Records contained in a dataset
-=-=-=-=-

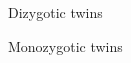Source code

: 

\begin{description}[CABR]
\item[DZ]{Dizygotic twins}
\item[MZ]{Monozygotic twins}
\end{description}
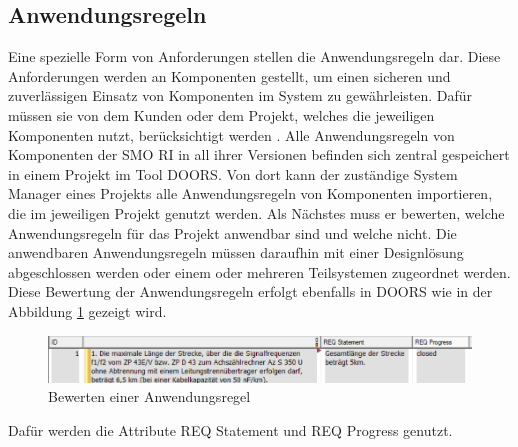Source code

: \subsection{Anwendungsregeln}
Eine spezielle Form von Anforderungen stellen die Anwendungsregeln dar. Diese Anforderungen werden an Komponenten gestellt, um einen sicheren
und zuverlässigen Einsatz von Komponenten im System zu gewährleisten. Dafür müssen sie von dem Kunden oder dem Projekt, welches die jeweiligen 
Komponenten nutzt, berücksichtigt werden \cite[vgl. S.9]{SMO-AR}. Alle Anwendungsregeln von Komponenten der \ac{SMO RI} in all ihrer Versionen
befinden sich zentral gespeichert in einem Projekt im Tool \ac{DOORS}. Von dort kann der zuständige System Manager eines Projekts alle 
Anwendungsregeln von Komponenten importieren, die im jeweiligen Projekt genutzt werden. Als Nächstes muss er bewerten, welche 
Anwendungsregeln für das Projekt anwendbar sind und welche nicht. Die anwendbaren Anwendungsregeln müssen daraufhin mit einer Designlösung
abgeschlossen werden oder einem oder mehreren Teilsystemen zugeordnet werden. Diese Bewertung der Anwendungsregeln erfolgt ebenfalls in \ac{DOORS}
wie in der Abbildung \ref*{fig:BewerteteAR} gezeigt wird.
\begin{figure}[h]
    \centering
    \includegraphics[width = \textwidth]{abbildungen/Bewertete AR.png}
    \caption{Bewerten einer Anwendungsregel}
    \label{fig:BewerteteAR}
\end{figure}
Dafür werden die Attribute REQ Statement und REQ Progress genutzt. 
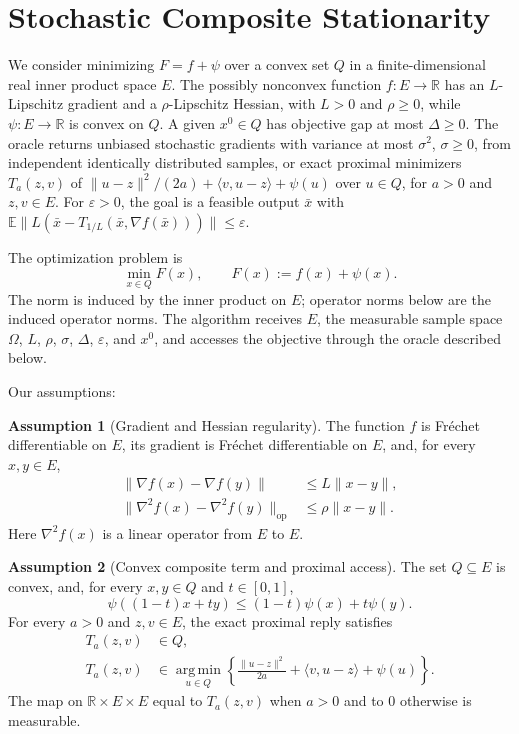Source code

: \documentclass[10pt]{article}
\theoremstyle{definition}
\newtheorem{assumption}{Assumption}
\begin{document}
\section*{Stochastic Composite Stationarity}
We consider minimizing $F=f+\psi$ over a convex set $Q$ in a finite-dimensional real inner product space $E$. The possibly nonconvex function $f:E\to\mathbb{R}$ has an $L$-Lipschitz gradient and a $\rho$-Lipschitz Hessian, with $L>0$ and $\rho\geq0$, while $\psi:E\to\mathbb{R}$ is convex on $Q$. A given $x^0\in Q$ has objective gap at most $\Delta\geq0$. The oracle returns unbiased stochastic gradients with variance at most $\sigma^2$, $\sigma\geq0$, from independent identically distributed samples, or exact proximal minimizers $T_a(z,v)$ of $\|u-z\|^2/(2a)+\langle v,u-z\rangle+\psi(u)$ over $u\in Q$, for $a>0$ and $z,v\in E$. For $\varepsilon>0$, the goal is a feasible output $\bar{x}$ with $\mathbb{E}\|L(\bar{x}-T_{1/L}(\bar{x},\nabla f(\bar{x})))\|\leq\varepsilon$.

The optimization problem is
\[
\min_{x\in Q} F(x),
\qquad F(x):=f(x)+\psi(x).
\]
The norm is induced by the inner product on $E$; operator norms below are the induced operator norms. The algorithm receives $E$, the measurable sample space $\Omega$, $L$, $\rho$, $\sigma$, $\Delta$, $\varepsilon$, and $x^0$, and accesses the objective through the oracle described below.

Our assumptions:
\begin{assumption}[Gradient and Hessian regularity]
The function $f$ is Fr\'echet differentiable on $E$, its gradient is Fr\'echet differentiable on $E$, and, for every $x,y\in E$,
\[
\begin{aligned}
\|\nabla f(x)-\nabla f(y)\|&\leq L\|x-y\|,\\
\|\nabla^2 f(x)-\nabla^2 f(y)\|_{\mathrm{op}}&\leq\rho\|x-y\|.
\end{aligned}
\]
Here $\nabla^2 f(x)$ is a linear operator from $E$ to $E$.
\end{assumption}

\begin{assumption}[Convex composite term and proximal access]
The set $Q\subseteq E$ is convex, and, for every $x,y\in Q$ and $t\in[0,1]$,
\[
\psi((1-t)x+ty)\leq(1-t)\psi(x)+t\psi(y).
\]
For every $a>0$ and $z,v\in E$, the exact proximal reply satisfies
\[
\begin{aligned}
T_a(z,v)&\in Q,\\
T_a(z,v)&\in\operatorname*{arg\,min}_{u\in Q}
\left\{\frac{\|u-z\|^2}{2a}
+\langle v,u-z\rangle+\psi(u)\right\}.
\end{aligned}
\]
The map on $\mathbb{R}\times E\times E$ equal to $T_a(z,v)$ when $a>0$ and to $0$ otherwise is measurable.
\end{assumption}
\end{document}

-=-=-=-=-

Set down all of the entries exactly. Leave the pictures out.

Answer space:
Source code

: 

\begin{description}[CABR]
\item[DZ]{Dizygotic twins}
\item[MZ]{Monozygotic twins}
\end{description}
Source code

: \subsection{Anwendungsregeln}
Eine spezielle Form von Anforderungen stellen die Anwendungsregeln dar. Diese Anforderungen werden an Komponenten gestellt, um einen sicheren
und zuverlässigen Einsatz von Komponenten im System zu gewährleisten. Dafür müssen sie von dem Kunden oder dem Projekt, welches die jeweiligen 
Komponenten nutzt, berücksichtigt werden \cite[vgl. S.9]{SMO-AR}. Alle Anwendungsregeln von Komponenten der \ac{SMO RI} in all ihrer Versionen
befinden sich zentral gespeichert in einem Projekt im Tool \ac{DOORS}. Von dort kann der zuständige System Manager eines Projekts alle 
Anwendungsregeln von Komponenten importieren, die im jeweiligen Projekt genutzt werden. Als Nächstes muss er bewerten, welche 
Anwendungsregeln für das Projekt anwendbar sind und welche nicht. Die anwendbaren Anwendungsregeln müssen daraufhin mit einer Designlösung
abgeschlossen werden oder einem oder mehreren Teilsystemen zugeordnet werden. Diese Bewertung der Anwendungsregeln erfolgt ebenfalls in \ac{DOORS}
wie in der Abbildung \ref*{fig:BewerteteAR} gezeigt wird.
\begin{figure}[h]
    \centering
    \includegraphics[width = \textwidth]{abbildungen/Bewertete AR.png}
    \caption{Bewerten einer Anwendungsregel}
    \label{fig:BewerteteAR}
\end{figure}
Dafür werden die Attribute REQ Statement und REQ Progress genutzt. 
Source code

: \documentclass[10pt]{article}
\theoremstyle{definition}
\newtheorem{assumption}{Assumption}
\begin{document}
\section*{Stochastic Composite Stationarity}
We consider minimizing $F=f+\psi$ over a convex set $Q$ in a finite-dimensional real inner product space $E$. The possibly nonconvex function $f:E\to\mathbb{R}$ has an $L$-Lipschitz gradient and a $\rho$-Lipschitz Hessian, with $L>0$ and $\rho\geq0$, while $\psi:E\to\mathbb{R}$ is convex on $Q$. A given $x^0\in Q$ has objective gap at most $\Delta\geq0$. The oracle returns unbiased stochastic gradients with variance at most $\sigma^2$, $\sigma\geq0$, from independent identically distributed samples, or exact proximal minimizers $T_a(z,v)$ of $\|u-z\|^2/(2a)+\langle v,u-z\rangle+\psi(u)$ over $u\in Q$, for $a>0$ and $z,v\in E$. For $\varepsilon>0$, the goal is a feasible output $\bar{x}$ with $\mathbb{E}\|L(\bar{x}-T_{1/L}(\bar{x},\nabla f(\bar{x})))\|\leq\varepsilon$.

The optimization problem is
\[
\min_{x\in Q} F(x),
\qquad F(x):=f(x)+\psi(x).
\]
The norm is induced by the inner product on $E$; operator norms below are the induced operator norms. The algorithm receives $E$, the measurable sample space $\Omega$, $L$, $\rho$, $\sigma$, $\Delta$, $\varepsilon$, and $x^0$, and accesses the objective through the oracle described below.

Our assumptions:
\begin{assumption}[Gradient and Hessian regularity]
The function $f$ is Fr\'echet differentiable on $E$, its gradient is Fr\'echet differentiable on $E$, and, for every $x,y\in E$,
\[
\begin{aligned}
\|\nabla f(x)-\nabla f(y)\|&\leq L\|x-y\|,\\
\|\nabla^2 f(x)-\nabla^2 f(y)\|_{\mathrm{op}}&\leq\rho\|x-y\|.
\end{aligned}
\]
Here $\nabla^2 f(x)$ is a linear operator from $E$ to $E$.
\end{assumption}

\begin{assumption}[Convex composite term and proximal access]
The set $Q\subseteq E$ is convex, and, for every $x,y\in Q$ and $t\in[0,1]$,
\[
\psi((1-t)x+ty)\leq(1-t)\psi(x)+t\psi(y).
\]
For every $a>0$ and $z,v\in E$, the exact proximal reply satisfies
\[
\begin{aligned}
T_a(z,v)&\in Q,\\
T_a(z,v)&\in\operatorname*{arg\,min}_{u\in Q}
\left\{\frac{\|u-z\|^2}{2a}
+\langle v,u-z\rangle+\psi(u)\right\}.
\end{aligned}
\]
The map on $\mathbb{R}\times E\times E$ equal to $T_a(z,v)$ when $a>0$ and to $0$ otherwise is measurable.
\end{assumption}
\end{document}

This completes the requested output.